§ WHAT IS EXPECTED: Transcribe exactly the line that contains "- 숫자, 문자, 특수문자 3가지를 포함해야합니다." and every line after it through the end of the records, with nothing else.

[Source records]
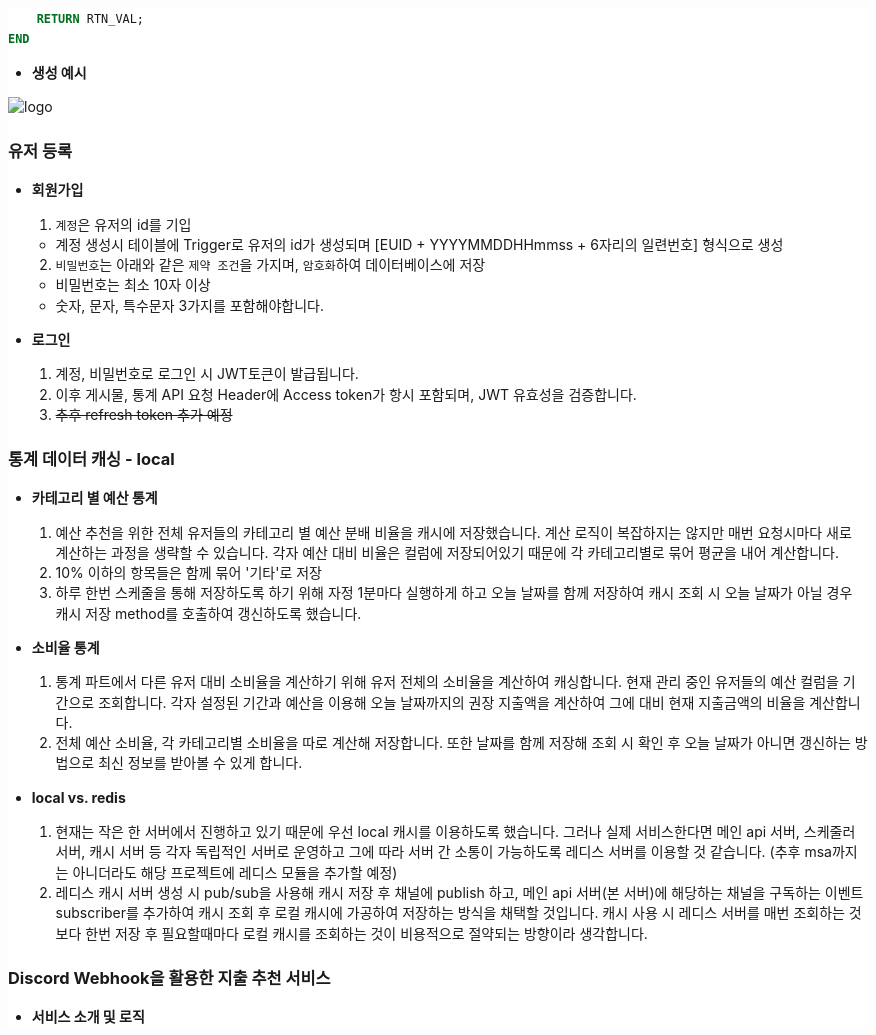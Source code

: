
 ```sql
    RETURN RTN_VAL;
END
```

- **생성 예시**

<img src="https://i.imgur.com/u8mxZOb.png" alt="logo" width="50%" />

### 유저 등록

- **회원가입**

  1. `계정`은 유저의 id를 기입

  - 계정 생성시 테이블에 Trigger로 유저의 id가 생성되며 [EUID + YYYYMMDDHHmmss + 6자리의 일련번호] 형식으로 생성

  2. `비밀번호`는 아래와 같은 `제약 조건`을 가지며, `암호화`하여 데이터베이스에 저장

  - 비밀번호는 최소 10자 이상
  - 숫자, 문자, 특수문자 3가지를 포함해야합니다.

- **로그인**

  1. 계정, 비밀번호로 로그인 시 JWT토큰이 발급됩니다.
  2. 이후 게시물, 통계 API 요청 Header에 Access token가 항시 포함되며, JWT 유효성을 검증합니다.
  3. ~~추후 refresh token 추가 예정~~


### 통계 데이터 캐싱 - local

- **카테고리 별 예산 통계**

  1. 예산 추천을 위한 전체 유저들의 카테고리 별 예산 분배 비율을 캐시에 저장했습니다. 계산 로직이 복잡하지는 않지만 매번 요청시마다 새로 계산하는 과정을 생략할 수 있습니다. 각자 예산 대비 비율은 컬럼에 저장되어있기 때문에 각 카테고리별로 묶어 평균을 내어 계산합니다.
  2. 10% 이하의 항목들은 함께 묶어 '기타'로 저장
  3. 하루 한번 스케줄을 통해 저장하도록 하기 위해 자정 1분마다 실행하게 하고 오늘 날짜를 함께 저장하여 캐시 조회 시 오늘 날짜가 아닐 경우 캐시 저장 method를 호출하여 갱신하도록 했습니다.

- **소비율 통계**

  1. 통계 파트에서 다른 유저 대비 소비율을 계산하기 위해 유저 전체의 소비율을 계산하여 캐싱합니다. 현재 관리 중인 유저들의 예산 컬럼을 기간으로 조회합니다. 각자 설정된 기간과 예산을 이용해 오늘 날짜까지의 권장 지출액을 계산하여 그에 대비 현재 지출금액의 비율을 계산합니다.
  2. 전체 예산 소비율, 각 카테고리별 소비율을 따로 계산해 저장합니다. 또한 날짜를 함께 저장해 조회 시 확인 후 오늘 날짜가 아니면 갱신하는 방법으로 최신 정보를 받아볼 수 있게 합니다.

- **local vs. redis**

  1. 현재는 작은 한 서버에서 진행하고 있기 때문에 우선 local 캐시를 이용하도록 했습니다. 그러나 실제 서비스한다면 메인 api 서버, 스케줄러 서버, 캐시 서버 등 각자 독립적인 서버로 운영하고 그에 따라 서버 간 소통이 가능하도록 레디스 서버를 이용할 것 같습니다. (추후 msa까지는 아니더라도 해당 프로젝트에 레디스 모듈을 추가할 예정)
  2. 레디스 캐시 서버 생성 시 pub/sub을 사용해 캐시 저장 후 채널에 publish 하고, 메인 api 서버(본 서버)에 해당하는 채널을 구독하는 이벤트 subscriber를 추가하여 캐시 조회 후 로컬 캐시에 가공하여 저장하는 방식을 채택할 것입니다. 캐시 사용 시 레디스 서버를 매번 조회하는 것 보다 한번 저장 후 필요할때마다 로컬 캐시를 조회하는 것이 비용적으로 절약되는 방향이라 생각합니다.

### Discord Webhook을 활용한 지출 추천 서비스

- **서비스 소개 및 로직**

§ COMPLETED EXERCISE:
  - 숫자, 문자, 특수문자 3가지를 포함해야합니다.

- **로그인**

  1. 계정, 비밀번호로 로그인 시 JWT토큰이 발급됩니다.
  2. 이후 게시물, 통계 API 요청 Header에 Access token가 항시 포함되며, JWT 유효성을 검증합니다.
  3. ~~추후 refresh token 추가 예정~~


### 통계 데이터 캐싱 - local

- **카테고리 별 예산 통계**

  1. 예산 추천을 위한 전체 유저들의 카테고리 별 예산 분배 비율을 캐시에 저장했습니다. 계산 로직이 복잡하지는 않지만 매번 요청시마다 새로 계산하는 과정을 생략할 수 있습니다. 각자 예산 대비 비율은 컬럼에 저장되어있기 때문에 각 카테고리별로 묶어 평균을 내어 계산합니다.
  2. 10% 이하의 항목들은 함께 묶어 '기타'로 저장
  3. 하루 한번 스케줄을 통해 저장하도록 하기 위해 자정 1분마다 실행하게 하고 오늘 날짜를 함께 저장하여 캐시 조회 시 오늘 날짜가 아닐 경우 캐시 저장 method를 호출하여 갱신하도록 했습니다.

- **소비율 통계**

  1. 통계 파트에서 다른 유저 대비 소비율을 계산하기 위해 유저 전체의 소비율을 계산하여 캐싱합니다. 현재 관리 중인 유저들의 예산 컬럼을 기간으로 조회합니다. 각자 설정된 기간과 예산을 이용해 오늘 날짜까지의 권장 지출액을 계산하여 그에 대비 현재 지출금액의 비율을 계산합니다.
  2. 전체 예산 소비율, 각 카테고리별 소비율을 따로 계산해 저장합니다. 또한 날짜를 함께 저장해 조회 시 확인 후 오늘 날짜가 아니면 갱신하는 방법으로 최신 정보를 받아볼 수 있게 합니다.

- **local vs. redis**

  1. 현재는 작은 한 서버에서 진행하고 있기 때문에 우선 local 캐시를 이용하도록 했습니다. 그러나 실제 서비스한다면 메인 api 서버, 스케줄러 서버, 캐시 서버 등 각자 독립적인 서버로 운영하고 그에 따라 서버 간 소통이 가능하도록 레디스 서버를 이용할 것 같습니다. (추후 msa까지는 아니더라도 해당 프로젝트에 레디스 모듈을 추가할 예정)
  2. 레디스 캐시 서버 생성 시 pub/sub을 사용해 캐시 저장 후 채널에 publish 하고, 메인 api 서버(본 서버)에 해당하는 채널을 구독하는 이벤트 subscriber를 추가하여 캐시 조회 후 로컬 캐시에 가공하여 저장하는 방식을 채택할 것입니다. 캐시 사용 시 레디스 서버를 매번 조회하는 것 보다 한번 저장 후 필요할때마다 로컬 캐시를 조회하는 것이 비용적으로 절약되는 방향이라 생각합니다.

### Discord Webhook을 활용한 지출 추천 서비스

- **서비스 소개 및 로직**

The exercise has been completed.